The increase per employee would be $4.78 if just the employee is covered, and $14.28 more for full family coverage.
Clifton said he checked prices from various insurance companies and the town’s current provider, Rocky Mountain HMO, is the most competitive.
“At the end of the day, the two policies we are quoting represent the floor,” he said. “I didn’t include a $3,000 deductible. If you have big claims on our current $1,500 deductible, you are on the hook for 25 percent of your hospital bill. You are still pretty vulnerable to bankruptcy if you have a big claim.”
Clifton said when he started working for the town in 2006, the deductible was $600. Then it went to $1,200, then $1,500.
He wanted trustees to decide what the town will pay, then give employees options, including paying more to stay with the $1,500 deductible.
Trustee Gabe Candelaria objected, “The budget isn’t balanced, and we’re talking about another increase in expenses. … It was 18 percent last year and 25 percent this year.”
Clifton proposed to pay the increase out of reserves.
“We have to avoid putting people against each other’s interests,” Clifton said. “Every decision we made was in the employees’ interest. The person that has never used insurance will want the least impact to their paycheck. Those who have used it will want better coverage.”
Mayor Rick Smith wanted the town to pay all the increase if the deductible goes to $2,000. “If we can’t give a pay raise, and we can’t, I hesitate to monkey with the insurance or it’s a pay decrease.”
Public Works Director Ron Saba commented, “I think it’s very admirable what you are doing.

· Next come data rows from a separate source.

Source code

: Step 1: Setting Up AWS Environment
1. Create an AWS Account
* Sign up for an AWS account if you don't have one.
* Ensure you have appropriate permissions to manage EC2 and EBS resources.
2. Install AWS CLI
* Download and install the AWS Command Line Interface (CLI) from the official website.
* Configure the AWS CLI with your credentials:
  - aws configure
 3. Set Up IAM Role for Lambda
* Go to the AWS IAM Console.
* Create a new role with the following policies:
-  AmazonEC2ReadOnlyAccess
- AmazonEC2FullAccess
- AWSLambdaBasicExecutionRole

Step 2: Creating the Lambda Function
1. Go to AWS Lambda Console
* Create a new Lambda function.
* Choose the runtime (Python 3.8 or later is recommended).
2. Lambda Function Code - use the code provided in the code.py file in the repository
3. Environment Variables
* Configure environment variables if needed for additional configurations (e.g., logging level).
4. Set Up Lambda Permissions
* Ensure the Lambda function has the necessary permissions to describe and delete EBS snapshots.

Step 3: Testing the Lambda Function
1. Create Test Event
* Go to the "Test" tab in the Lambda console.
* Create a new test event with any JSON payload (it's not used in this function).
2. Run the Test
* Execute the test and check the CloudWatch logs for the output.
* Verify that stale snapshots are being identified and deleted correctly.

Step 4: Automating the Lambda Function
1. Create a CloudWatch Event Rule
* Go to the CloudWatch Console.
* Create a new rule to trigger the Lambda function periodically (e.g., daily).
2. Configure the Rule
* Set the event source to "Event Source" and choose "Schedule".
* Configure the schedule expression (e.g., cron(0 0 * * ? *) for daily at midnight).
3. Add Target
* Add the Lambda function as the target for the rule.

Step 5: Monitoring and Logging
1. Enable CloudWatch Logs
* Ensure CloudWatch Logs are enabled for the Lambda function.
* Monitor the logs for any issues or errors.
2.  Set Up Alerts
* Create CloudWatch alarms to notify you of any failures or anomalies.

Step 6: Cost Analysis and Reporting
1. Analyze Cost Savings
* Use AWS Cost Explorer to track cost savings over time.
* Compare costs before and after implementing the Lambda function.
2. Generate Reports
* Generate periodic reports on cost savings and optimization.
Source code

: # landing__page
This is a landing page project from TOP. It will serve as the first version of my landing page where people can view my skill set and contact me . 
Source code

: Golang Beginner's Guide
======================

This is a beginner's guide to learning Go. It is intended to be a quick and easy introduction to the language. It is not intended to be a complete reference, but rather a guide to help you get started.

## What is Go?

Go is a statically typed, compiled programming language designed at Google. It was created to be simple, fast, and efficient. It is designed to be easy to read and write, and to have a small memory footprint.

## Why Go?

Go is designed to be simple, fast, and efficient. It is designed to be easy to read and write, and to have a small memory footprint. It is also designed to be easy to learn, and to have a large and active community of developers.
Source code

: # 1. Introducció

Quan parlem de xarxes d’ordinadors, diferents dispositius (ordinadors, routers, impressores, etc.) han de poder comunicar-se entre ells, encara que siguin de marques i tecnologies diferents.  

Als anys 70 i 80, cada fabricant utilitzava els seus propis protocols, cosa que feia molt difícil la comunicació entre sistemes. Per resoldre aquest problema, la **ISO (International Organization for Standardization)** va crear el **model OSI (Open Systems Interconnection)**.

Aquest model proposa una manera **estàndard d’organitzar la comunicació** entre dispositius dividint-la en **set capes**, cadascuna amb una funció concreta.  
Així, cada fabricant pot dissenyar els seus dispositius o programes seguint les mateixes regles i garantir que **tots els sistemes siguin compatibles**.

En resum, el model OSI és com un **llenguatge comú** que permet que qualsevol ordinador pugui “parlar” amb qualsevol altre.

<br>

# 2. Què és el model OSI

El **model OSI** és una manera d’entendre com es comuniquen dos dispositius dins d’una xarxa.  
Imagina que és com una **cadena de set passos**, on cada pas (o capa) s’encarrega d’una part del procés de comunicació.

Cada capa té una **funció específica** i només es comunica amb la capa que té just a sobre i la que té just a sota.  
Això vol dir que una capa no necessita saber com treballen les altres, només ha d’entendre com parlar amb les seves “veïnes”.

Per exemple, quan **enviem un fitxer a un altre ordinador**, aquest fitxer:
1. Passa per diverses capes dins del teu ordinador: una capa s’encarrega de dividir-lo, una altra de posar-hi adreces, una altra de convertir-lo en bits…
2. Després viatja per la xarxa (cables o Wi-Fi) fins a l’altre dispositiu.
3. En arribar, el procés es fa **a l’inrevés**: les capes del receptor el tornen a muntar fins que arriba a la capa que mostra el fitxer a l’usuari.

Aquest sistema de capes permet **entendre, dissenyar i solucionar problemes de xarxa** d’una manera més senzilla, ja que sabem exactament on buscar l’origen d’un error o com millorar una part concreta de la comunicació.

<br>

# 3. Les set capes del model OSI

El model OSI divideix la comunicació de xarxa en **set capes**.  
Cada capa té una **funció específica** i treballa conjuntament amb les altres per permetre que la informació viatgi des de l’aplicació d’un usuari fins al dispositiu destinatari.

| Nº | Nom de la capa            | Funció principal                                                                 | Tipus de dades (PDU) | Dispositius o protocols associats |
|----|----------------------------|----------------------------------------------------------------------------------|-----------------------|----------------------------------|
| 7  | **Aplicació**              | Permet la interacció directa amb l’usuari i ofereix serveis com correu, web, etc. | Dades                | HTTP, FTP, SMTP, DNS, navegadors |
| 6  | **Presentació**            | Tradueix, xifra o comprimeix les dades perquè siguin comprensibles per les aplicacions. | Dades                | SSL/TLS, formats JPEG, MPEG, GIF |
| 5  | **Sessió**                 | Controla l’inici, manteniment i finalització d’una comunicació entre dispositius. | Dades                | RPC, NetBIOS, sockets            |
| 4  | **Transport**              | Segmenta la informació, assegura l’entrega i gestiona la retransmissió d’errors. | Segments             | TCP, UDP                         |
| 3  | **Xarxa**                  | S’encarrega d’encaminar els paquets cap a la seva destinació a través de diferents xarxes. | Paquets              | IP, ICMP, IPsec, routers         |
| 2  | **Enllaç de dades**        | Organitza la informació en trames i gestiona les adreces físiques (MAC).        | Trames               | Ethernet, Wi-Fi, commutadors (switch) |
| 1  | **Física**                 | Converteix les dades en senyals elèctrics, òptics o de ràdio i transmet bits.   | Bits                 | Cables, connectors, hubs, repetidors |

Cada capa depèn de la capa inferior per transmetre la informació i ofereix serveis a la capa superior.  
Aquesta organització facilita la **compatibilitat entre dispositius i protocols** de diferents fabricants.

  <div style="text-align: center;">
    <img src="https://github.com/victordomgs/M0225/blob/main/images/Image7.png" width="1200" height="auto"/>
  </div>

I had to borrow $5,000 today or have 50 percent of my wages garnished” to cover his share of a $16,000 surgery. “I wasn’t in the hospital one day,” he said.
Saba continued, “I make more than all my guys. I told them the blunt truth. The town, it just can’t keep going on. Something is going to have to change.”
If premiums go up another 20 percent for 2011, Saba said, “We are done.”
Trustee Dan Ford suggested the town could switch to giving the employee $600 a month to cover insurance, and they can use it for the deductible or family coverage that they choose. An employee would pay an additional $226 for family coverage, he said.
Clifton said the drawback there is that 75 percent of employees have to be covered to qualify for group coverage. If the healthy employees opt out for cheaper individual coverage, so the town no longer qualifies for group coverage, some employees won’t be able to get insurance.
Ford, calling himself the Grinch, said, “I’m not in favor of the town picking up a lot of the increase. Sales tax down 17 percent in October scares me to death. Very little of the increase should be picked up by the town.” The employees have it pretty good compared to millions of Americans who have no insurance, he said.
Clifton responded, “If sales tax continues to decline, we could be doing furloughs. I want to minimize the impact to employees today and tomorrow.”
Candelaria commented, “The employees and the town are in this together. It should be 50:50. They should absorb half the increase.”
That’s like a 10-percent pay cut for someone making $13 or $14 an hour who has family coverage, Clifton said. “Some people are on a razor’s edge. Our salaries, the way we have remained competitive is with the benefits.”
Smith said, “Tell them we’ll absorb this one, but not next year.”
Trustees voted 3-2 to pay 90 percent of the premium increase for the $2,000 deductible, with Smith and Ford voting no. Ford wanted the lowest impact on the town budget, while Smith wanted the town to cover all the increase for 2010.
Smith advised, “We need to begin education with staff that next year we can expect another large increase, and the town can’t pick it up. So it’s not a total shock a year from now.”